[[ Records provided open ]]
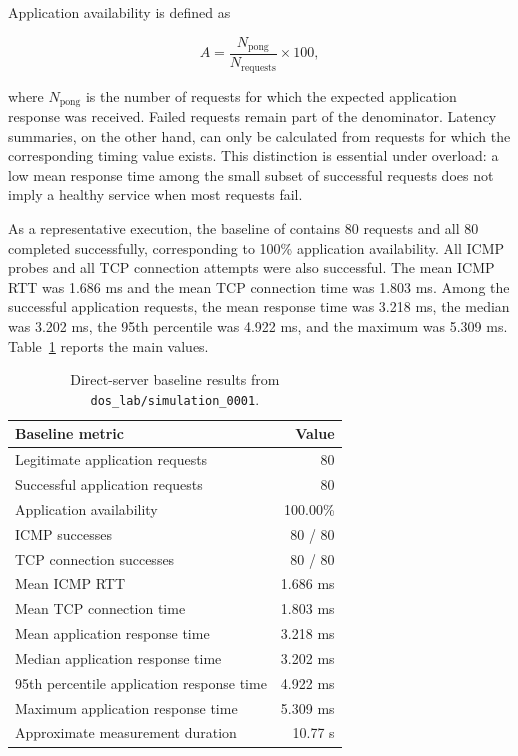 Application availability is defined as

\begin{equation}
A = \frac{N_{\mathrm{pong}}}{N_{\mathrm{requests}}} \times 100,
\label{eq:application-availability}
\end{equation}

where $N_{\mathrm{pong}}$ is the number of requests for which the expected
application response was received. Failed requests remain part of the
denominator. Latency summaries, on the other hand, can only be calculated from
requests for which the corresponding timing value exists. This distinction is
essential under overload: a low mean response time among the small subset of
successful requests does not imply a healthy service when most requests fail.

As a representative execution, the baseline of
 contains 80 requests and all 80
completed successfully, corresponding to 100\% application availability. All
ICMP probes and all TCP connection attempts were also successful. The mean
ICMP RTT was 1.686 ms and the mean TCP connection time was 1.803 ms. Among the
successful application requests, the mean response time was 3.218 ms, the
median was 3.202 ms, the 95th percentile was 4.922 ms, and the maximum was
5.309 ms. Table~\ref{tab:baseline-summary} reports the main values.

\begin{table}[htbp]
\centering
\small
\begin{tabular}{lr}
\toprule
\textbf{Baseline metric} & \textbf{Value} \\
\midrule
Legitimate application requests & 80 \\
Successful application requests & 80 \\
Application availability & 100.00\% \\
ICMP successes & 80 / 80 \\
TCP connection successes & 80 / 80 \\
Mean ICMP RTT & 1.686 ms \\
Mean TCP connection time & 1.803 ms \\
Mean application response time & 3.218 ms \\
Median application response time & 3.202 ms \\
95th percentile application response time & 4.922 ms \\
Maximum application response time & 5.309 ms \\
Approximate measurement duration & 10.77 s \\
\bottomrule
\end{tabular}
\caption{Direct-server baseline results from \texttt{dos\_lab/simulation\_0001}.}
\label{tab:baseline-summary}
\end{table}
[[ Records provided closed ]]
§ **Task objective**: Retype the records exactly, but skip the pictures.

§ **Exercise response**:
 Application availability is defined as

\begin{equation}
A = \frac{N_{\mathrm{pong}}}{N_{\mathrm{requests}}} \times 100,
\label{eq:application-availability}
\end{equation}

where $N_{\mathrm{pong}}$ is the number of requests for which the expected
application response was received. Failed requests remain part of the
denominator. Latency summaries, on the other hand, can only be calculated from
requests for which the corresponding timing value exists. This distinction is
essential under overload: a low mean response time among the small subset of
successful requests does not imply a healthy service when most requests fail.

As a representative execution, the baseline of
 contains 80 requests and all 80
completed successfully, corresponding to 100\% application availability. All
ICMP probes and all TCP connection attempts were also successful. The mean
ICMP RTT was 1.686 ms and the mean TCP connection time was 1.803 ms. Among the
successful application requests, the mean response time was 3.218 ms, the
median was 3.202 ms, the 95th percentile was 4.922 ms, and the maximum was
5.309 ms. Table~\ref{tab:baseline-summary} reports the main values.

\begin{table}[htbp]
\centering
\small
\begin{tabular}{lr}
\toprule
\textbf{Baseline metric} & \textbf{Value} \\
\midrule
Legitimate application requests & 80 \\
Successful application requests & 80 \\
Application availability & 100.00\% \\
ICMP successes & 80 / 80 \\
TCP connection successes & 80 / 80 \\
Mean ICMP RTT & 1.686 ms \\
Mean TCP connection time & 1.803 ms \\
Mean application response time & 3.218 ms \\
Median application response time & 3.202 ms \\
95th percentile application response time & 4.922 ms \\
Maximum application response time & 5.309 ms \\
Approximate measurement duration & 10.77 s \\
\bottomrule
\end{tabular}
\caption{Direct-server baseline results from \texttt{dos\_lab/simulation\_0001}.}
\label{tab:baseline-summary}
\end{table}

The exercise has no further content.